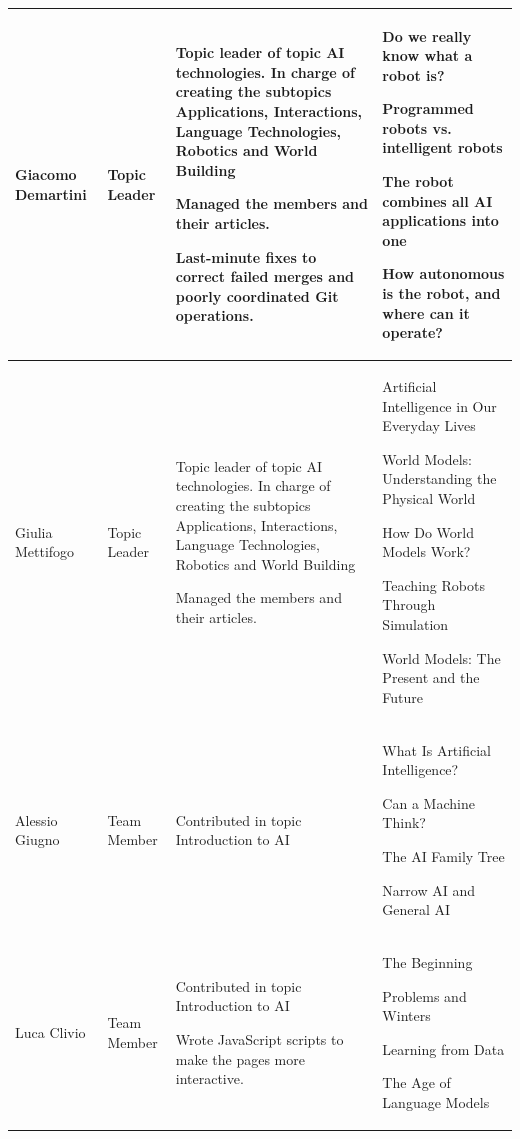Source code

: \documentclass[11pt]{article}
\begin{document}
\begin{longtable} [c] {|p{3cm}|l|p{7cm}|p{4cm}|}
	Giacomo Demartini & Topic Leader & 
	\par \textbullet{} Topic leader of topic AI technologies. In charge of creating the subtopics Applications, Interactions, Language Technologies, Robotics and World Building
	\par \textbullet{} Managed the members and their articles.
	\par \textbullet{}  Last-minute fixes to correct failed merges and poorly coordinated Git operations.&
	\par \textbullet{} Do we really know what a robot is?
	\par \textbullet{} Programmed robots vs. intelligent robots
	\par \textbullet{} The robot combines all AI applications into one
	\par \textbullet{} How autonomous is the robot, and where can it operate? \\ 
	\hline
	
	Giulia Mettifogo & Topic Leader & 
	\par \textbullet{} Topic leader of topic AI technologies. In charge of creating the subtopics Applications, Interactions, Language Technologies, Robotics and World Building
	\par \textbullet{} Managed the members and their articles. &
	\par \textbullet{} Artificial Intelligence in Our Everyday Lives
	\par \textbullet{} World Models: Understanding the Physical World
	\par \textbullet{} How Do World Models Work?
	\par \textbullet{} Teaching Robots Through Simulation 
	\par \textbullet{} World Models: The Present and the Future \\ 
	\hline
	
	Alessio Giugno & Team Member &
	\par \textbullet{} Contributed in topic Introduction to AI &
	\par \textbullet{} What Is Artificial Intelligence?
	\par \textbullet{} Can a Machine Think?
	\par \textbullet{} The AI Family Tree
	\par \textbullet{} Narrow AI and General AI\\ 
	\hline
	
	Luca Clivio & Team Member &
	\par \textbullet{} Contributed in topic Introduction to AI
	\par \textbullet{} Wrote JavaScript scripts to make the pages more interactive. &
	\par \textbullet{} The Beginning
	\par \textbullet{} Problems and Winters
	\par \textbullet{} Learning from Data
	\par \textbullet{} The Age of Language Models \\ 
	\hline
	

\end{longtable}
\end{document}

• • •

- The task
Each line of the data above containing the string "Intelligence" is to be copied.

- Worked solution
	\par \textbullet{} Artificial Intelligence in Our Everyday Lives
	\par \textbullet{} What Is Artificial Intelligence?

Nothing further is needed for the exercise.